### EXERCISE INSTRUCTIONS:
Among the lines below, copy each one in which "kamu" appears.
---------- MATERIAL FOR THIS TASK
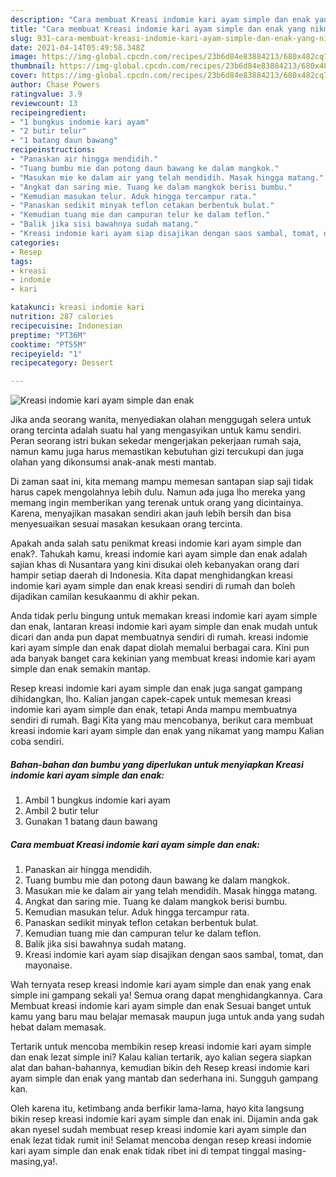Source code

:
 ```yaml
---
description: "Cara membuat Kreasi indomie kari ayam simple dan enak yang nikmat dan Mudah Dibuat"
title: "Cara membuat Kreasi indomie kari ayam simple dan enak yang nikmat dan Mudah Dibuat"
slug: 931-cara-membuat-kreasi-indomie-kari-ayam-simple-dan-enak-yang-nikmat-dan-mudah-dibuat
date: 2021-04-14T05:49:58.348Z
image: https://img-global.cpcdn.com/recipes/23b6d84e83884213/680x482cq70/kreasi-indomie-kari-ayam-simple-dan-enak-foto-resep-utama.jpg
thumbnail: https://img-global.cpcdn.com/recipes/23b6d84e83884213/680x482cq70/kreasi-indomie-kari-ayam-simple-dan-enak-foto-resep-utama.jpg
cover: https://img-global.cpcdn.com/recipes/23b6d84e83884213/680x482cq70/kreasi-indomie-kari-ayam-simple-dan-enak-foto-resep-utama.jpg
author: Chase Powers
ratingvalue: 3.9
reviewcount: 13
recipeingredient:
- "1 bungkus indomie kari ayam"
- "2 butir telur"
- "1 batang daun bawang"
recipeinstructions:
- "Panaskan air hingga mendidih."
- "Tuang bumbu mie dan potong daun bawang ke dalam mangkok."
- "Masukan mie ke dalam air yang telah mendidih. Masak hingga matang."
- "Angkat dan saring mie. Tuang ke dalam mangkok berisi bumbu."
- "Kemudian masukan telur. Aduk hingga tercampur rata."
- "Panaskan sedikit minyak teflon cetakan berbentuk bulat."
- "Kemudian tuang mie dan campuran telur ke dalam teflon."
- "Balik jika sisi bawahnya sudah matang."
- "Kreasi indomie kari ayam siap disajikan dengan saos sambal, tomat, dan mayonaise."
categories:
- Resep
tags:
- kreasi
- indomie
- kari

katakunci: kreasi indomie kari 
nutrition: 287 calories
recipecuisine: Indonesian
preptime: "PT36M"
cooktime: "PT55M"
recipeyield: "1"
recipecategory: Dessert

---
```



![Kreasi indomie kari ayam simple dan enak](https://img-global.cpcdn.com/recipes/23b6d84e83884213/680x482cq70/kreasi-indomie-kari-ayam-simple-dan-enak-foto-resep-utama.jpg)

Jika anda seorang wanita, menyediakan olahan menggugah selera untuk orang tercinta adalah suatu hal yang mengasyikan untuk kamu sendiri. Peran seorang istri bukan sekedar mengerjakan pekerjaan rumah saja, namun kamu juga harus memastikan kebutuhan gizi tercukupi dan juga olahan yang dikonsumsi anak-anak mesti mantab.

Di zaman  saat ini, kita memang mampu memesan santapan siap saji tidak harus capek mengolahnya lebih dulu. Namun ada juga lho mereka yang memang ingin memberikan yang terenak untuk orang yang dicintainya. Karena, menyajikan masakan sendiri akan jauh lebih bersih dan bisa menyesuaikan sesuai masakan kesukaan orang tercinta. 



Apakah anda salah satu penikmat kreasi indomie kari ayam simple dan enak?. Tahukah kamu, kreasi indomie kari ayam simple dan enak adalah sajian khas di Nusantara yang kini disukai oleh kebanyakan orang dari hampir setiap daerah di Indonesia. Kita dapat menghidangkan kreasi indomie kari ayam simple dan enak kreasi sendiri di rumah dan boleh dijadikan camilan kesukaanmu di akhir pekan.

Anda tidak perlu bingung untuk memakan kreasi indomie kari ayam simple dan enak, lantaran kreasi indomie kari ayam simple dan enak mudah untuk dicari dan anda pun dapat membuatnya sendiri di rumah. kreasi indomie kari ayam simple dan enak dapat diolah memalui berbagai cara. Kini pun ada banyak banget cara kekinian yang membuat kreasi indomie kari ayam simple dan enak semakin mantap.

Resep kreasi indomie kari ayam simple dan enak juga sangat gampang dihidangkan, lho. Kalian jangan capek-capek untuk memesan kreasi indomie kari ayam simple dan enak, tetapi Anda mampu membuatnya sendiri di rumah. Bagi Kita yang mau mencobanya, berikut cara membuat kreasi indomie kari ayam simple dan enak yang nikamat yang mampu Kalian coba sendiri.

<!--inarticleads1-->

##### Bahan-bahan dan bumbu yang diperlukan untuk menyiapkan Kreasi indomie kari ayam simple dan enak:

1. Ambil 1 bungkus indomie kari ayam
1. Ambil 2 butir telur
1. Gunakan 1 batang daun bawang




<!--inarticleads2-->

##### Cara membuat Kreasi indomie kari ayam simple dan enak:

1. Panaskan air hingga mendidih.
1. Tuang bumbu mie dan potong daun bawang ke dalam mangkok.
1. Masukan mie ke dalam air yang telah mendidih. Masak hingga matang.
1. Angkat dan saring mie. Tuang ke dalam mangkok berisi bumbu.
1. Kemudian masukan telur. Aduk hingga tercampur rata.
1. Panaskan sedikit minyak teflon cetakan berbentuk bulat.
1. Kemudian tuang mie dan campuran telur ke dalam teflon.
1. Balik jika sisi bawahnya sudah matang.
1. Kreasi indomie kari ayam siap disajikan dengan saos sambal, tomat, dan mayonaise.




Wah ternyata resep kreasi indomie kari ayam simple dan enak yang enak simple ini gampang sekali ya! Semua orang dapat menghidangkannya. Cara Membuat kreasi indomie kari ayam simple dan enak Sesuai banget untuk kamu yang baru mau belajar memasak maupun juga untuk anda yang sudah hebat dalam memasak.

Tertarik untuk mencoba membikin resep kreasi indomie kari ayam simple dan enak lezat simple ini? Kalau kalian tertarik, ayo kalian segera siapkan alat dan bahan-bahannya, kemudian bikin deh Resep kreasi indomie kari ayam simple dan enak yang mantab dan sederhana ini. Sungguh gampang kan. 

Oleh karena itu, ketimbang anda berfikir lama-lama, hayo kita langsung bikin resep kreasi indomie kari ayam simple dan enak ini. Dijamin anda gak akan nyesel sudah membuat resep kreasi indomie kari ayam simple dan enak lezat tidak rumit ini! Selamat mencoba dengan resep kreasi indomie kari ayam simple dan enak enak tidak ribet ini di tempat tinggal masing-masing,ya!.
--------------------
### ANSWER BOX:
Jika anda seorang wanita, menyediakan olahan menggugah selera untuk orang tercinta adalah suatu hal yang mengasyikan untuk kamu sendiri. Peran seorang istri bukan sekedar mengerjakan pekerjaan rumah saja, namun kamu juga harus memastikan kebutuhan gizi tercukupi dan juga olahan yang dikonsumsi anak-anak mesti mantab.
Apakah anda salah satu penikmat kreasi indomie kari ayam simple dan enak?. Tahukah kamu, kreasi indomie kari ayam simple dan enak adalah sajian khas di Nusantara yang kini disukai oleh kebanyakan orang dari hampir setiap daerah di Indonesia. Kita dapat menghidangkan kreasi indomie kari ayam simple dan enak kreasi sendiri di rumah dan boleh dijadikan camilan kesukaanmu di akhir pekan.
Wah ternyata resep kreasi indomie kari ayam simple dan enak yang enak simple ini gampang sekali ya! Semua orang dapat menghidangkannya. Cara Membuat kreasi indomie kari ayam simple dan enak Sesuai banget untuk kamu yang baru mau belajar memasak maupun juga untuk anda yang sudah hebat dalam memasak.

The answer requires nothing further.